Another issue that The Epoch Times recently
covered is the positive effects that a sense of free will and self-efficacy exert on many, perhaps most health conditions, versus the feeling that nothing can be done.
Several studies have indicated that a person’s sense of self-efficacy—that they have the ability to affect the course of their life through their own choices—is an important factor in recovering from addiction.
If addicts believe a medical professional or injection can cure their addiction, it further removes their sense of self-control and could lead to unintended consequences.
“While NIDA’s neurobiological understanding of addiction has been crucial in advancing pharmacotherapeutic interventions and advocacy for people experiencing problematic substance use, it can nevertheless be internalized by people such as Vivian [a cited case] who understand their chronic relapse as ‘just part of being an addict,’” the article reads.
Like other voices, the article in
Culture, Medicine, and Psychiatry notes that epidemics of drug use aren’t uniformly found among different groups of people and can be linked to “chronic experiences of dispossession and postindustrial decline and dislocation.”
On a brighter note, the researchers noted that NIDA may be enlarging its very limited brain-and-vaccine model of addiction and integrating social and environmental factors into a more “biopsychosocial model” that recognizes the “complex interactions between biology, behavior, and environment.”

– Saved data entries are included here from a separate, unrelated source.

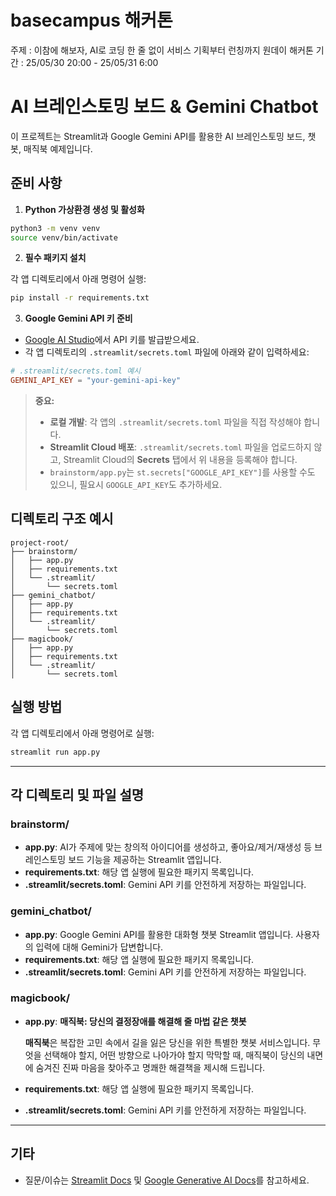 # basecampus 해커톤
주제 : 이참에 해보자, AI로 코딩 한 줄 없이 서비스 기획부터 런칭까지 원데이 해커톤
기간 : 25/05/30 20:00 - 25/05/31 6:00

# AI 브레인스토밍 보드 & Gemini Chatbot

이 프로젝트는 Streamlit과 Google Gemini API를 활용한 AI 브레인스토밍 보드, 챗봇, 매직북 예제입니다.

## 준비 사항

1. **Python 가상환경 생성 및 활성화**

```bash
python3 -m venv venv
source venv/bin/activate
```

2. **필수 패키지 설치**

각 앱 디렉토리에서 아래 명령어 실행:
```bash
pip install -r requirements.txt
```

3. **Google Gemini API 키 준비**
- [Google AI Studio](https://aistudio.google.com/app/apikey)에서 API 키를 발급받으세요.
- 각 앱 디렉토리의 `.streamlit/secrets.toml` 파일에 아래와 같이 입력하세요:

```toml
# .streamlit/secrets.toml 예시
GEMINI_API_KEY = "your-gemini-api-key"
```

> **중요:**
> - **로컬 개발**: 각 앱의 `.streamlit/secrets.toml` 파일을 직접 작성해야 합니다.
> - **Streamlit Cloud 배포**: `.streamlit/secrets.toml` 파일을 업로드하지 않고, Streamlit Cloud의 **Secrets** 탭에서 위 내용을 등록해야 합니다.
> - `brainstorm/app.py`는 `st.secrets["GOOGLE_API_KEY"]`를 사용할 수도 있으니, 필요시 `GOOGLE_API_KEY`도 추가하세요.

## 디렉토리 구조 예시

```
project-root/
├── brainstorm/
│   ├── app.py
│   ├── requirements.txt
│   └── .streamlit/
│       └── secrets.toml
├── gemini_chatbot/
│   ├── app.py
│   ├── requirements.txt
│   └── .streamlit/
│       └── secrets.toml
├── magicbook/
│   ├── app.py
│   ├── requirements.txt
│   └── .streamlit/
│       └── secrets.toml
```

## 실행 방법

각 앱 디렉토리에서 아래 명령어로 실행:
```bash
streamlit run app.py
```

---

## 각 디렉토리 및 파일 설명

### brainstorm/
- **app.py**: AI가 주제에 맞는 창의적 아이디어를 생성하고, 좋아요/제거/재생성 등 브레인스토밍 보드 기능을 제공하는 Streamlit 앱입니다.
- **requirements.txt**: 해당 앱 실행에 필요한 패키지 목록입니다.
- **.streamlit/secrets.toml**: Gemini API 키를 안전하게 저장하는 파일입니다.

### gemini_chatbot/
- **app.py**: Google Gemini API를 활용한 대화형 챗봇 Streamlit 앱입니다. 사용자의 입력에 대해 Gemini가 답변합니다.
- **requirements.txt**: 해당 앱 실행에 필요한 패키지 목록입니다.
- **.streamlit/secrets.toml**: Gemini API 키를 안전하게 저장하는 파일입니다.

### magicbook/
- **app.py**: **매직북: 당신의 결정장애를 해결해 줄 마법 같은 챗봇**

  **매직북**은 복잡한 고민 속에서 길을 잃은 당신을 위한 특별한 챗봇 서비스입니다. 무엇을 선택해야 할지, 어떤 방향으로 나아가야 할지 막막할 때, 매직북이 당신의 내면에 숨겨진 진짜 마음을 찾아주고 명쾌한 해결책을 제시해 드립니다.
- **requirements.txt**: 해당 앱 실행에 필요한 패키지 목록입니다.
- **.streamlit/secrets.toml**: Gemini API 키를 안전하게 저장하는 파일입니다.

---

## 기타
- 질문/이슈는 [Streamlit Docs](https://docs.streamlit.io/) 및 [Google Generative AI Docs](https://ai.google.dev/)를 참고하세요.  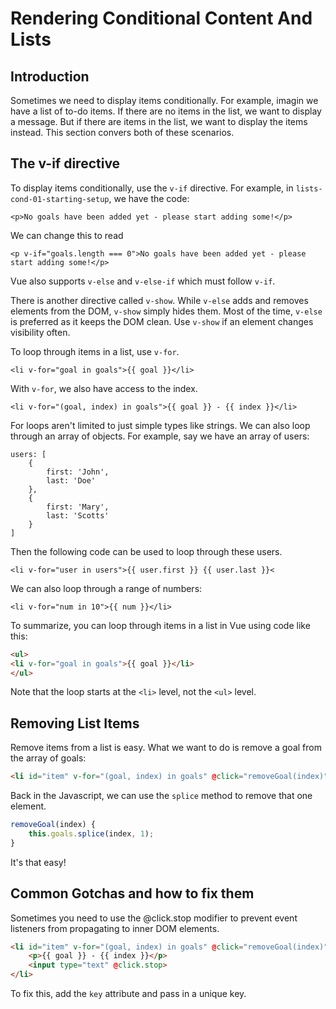 # Rendering Conditional Content And Lists

## Introduction

Sometimes we need to display items conditionally. For example, imagin we have a list of to-do items. If there are no items in the list, we want to display a message. But if there are items in the list, we want to display the items instead. This section convers both of these scenarios.

## The v-if directive

To display items conditionally, use the `v-if` directive. For example, in `lists-cond-01-starting-setup`, we have the code:

```
<p>No goals have been added yet - please start adding some!</p>
```

We can change this to read

```
<p v-if="goals.length === 0">No goals have been added yet - please start adding some!</p>
```

Vue also supports `v-else` and `v-else-if` which must follow `v-if`. 

There is another directive called `v-show`. While `v-else` adds and removes elements from the DOM, `v-show` simply hides them. Most of the time, `v-else` is preferred as it keeps the DOM clean. Use `v-show` if an element changes visibility often. 

To loop through items in a list, use `v-for`.

```
<li v-for="goal in goals">{{ goal }}</li>
```

With `v-for`, we also have access to the index.

```
<li v-for="(goal, index) in goals">{{ goal }} - {{ index }}</li>
```

For loops aren't limited to just simple types like strings. We can also loop through an array of objects. For example, say we have an array of users:

```
users: [
    {
        first: 'John',
        last: 'Doe'
    },
    {
        first: 'Mary',
        last: 'Scotts'
    }
]
```

Then the following code can be used to loop through these users.

```
<li v-for="user in users">{{ user.first }} {{ user.last }}<
```

We can also loop through a range of numbers:

```
<li v-for="num in 10">{{ num }}</li>
```

To summarize, you can loop through items in a list in Vue using code like this:

```html
<ul>
<li v-for="goal in goals">{{ goal }}</li>
</ul>
```

Note that the loop starts at the `<li>` level, not the `<ul>` level.

## Removing List Items

Remove items from a list is easy. What we want to do is remove a goal from the array of goals:

```html
<li id="item" v-for="(goal, index) in goals" @click="removeGoal(index)">{{ goal }}</li>
```

Back in the Javascript, we can use the `splice` method to remove that one element.

```javascript
removeGoal(index) {
    this.goals.splice(index, 1);
}
```

It's that easy!

## Common Gotchas and how to fix them

Sometimes you need to use the @click.stop modifier to prevent event listeners from propagating to inner DOM elements.

```html
<li id="item" v-for="(goal, index) in goals" @click="removeGoal(index)">{{ goal }}>
    <p>{{ goal }} - {{ index }}</p>
    <input type="text" @click.stop>
</li>
```

To fix this, add the `key` attribute and pass in a unique key.



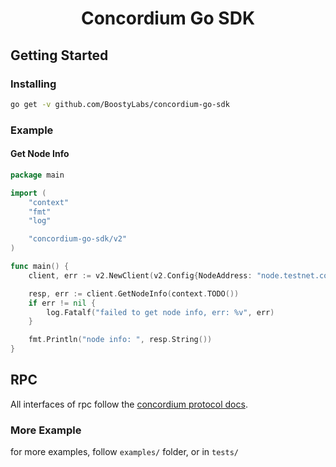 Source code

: <h1 align="center">Concordium Go SDK</h1>


## Getting Started

### Installing

```sh
go get -v github.com/BoostyLabs/concordium-go-sdk
```

### Example

#### Get Node Info

```go
package main

import (
	"context"
	"fmt"
	"log"

	"concordium-go-sdk/v2"
)

func main() {
	client, err := v2.NewClient(v2.Config{NodeAddress: "node.testnet.concordium.com:20000"})

	resp, err := client.GetNodeInfo(context.TODO())
	if err != nil {
		log.Fatalf("failed to get node info, err: %v", err)
	}

	fmt.Println("node info: ", resp.String())
}

```

## RPC

All interfaces of rpc follow the [concordium protocol docs](https://developer.concordium.software/concordium-grpc-api/#v2%2fconcordium%2fservice.proto).

### More Example

for more examples, follow `examples/` folder, or in `tests/`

“Anti-addiction vaccines aren’t intended to be used on their own, nor would they work that way,” an article posted by the
Texas Addiction Treatment Centers reads. “They are designed to be a part of a comprehensive treatment plan that incorporates other evidence-based treatment methods and behavioral therapies like cognitive behavioral therapy, 12-step therapy, or individual and group counseling sessions.”
Will Anti-Addiction Vaccines Take Off?
So far, human trials with
vaccines against nicotine and cocaine in 2008 were failures, Ivan Montoya of NIDA said in 2018. This didn’t bode well for newer vaccines.
But if anti-addiction vaccines succeed, another issue may arise. The COVID-19 vaccines have revealed a lack of firewalls between government officials and industry. Volkow has
personally collaborated with five pharmaceutical companies in research that seeks to help translate “basic information ... into Food and Drug Administration–approved treatments.” This appears to be a serious conflict of interest. While faith-based and 12-step recovery programs are free, the search for high-tech treatments such as anti-addiction vaccines promises lucrative windfalls to drugmakers, which should be concerning to us all.
And given that the current opioid crisis can be directly linked to the misleading claims of drug makers when they marketed those products and the continued over-prescription of those products, the fact that this massive social epidemic could become a major source of profit for some of the same companies is unethical, to say the least.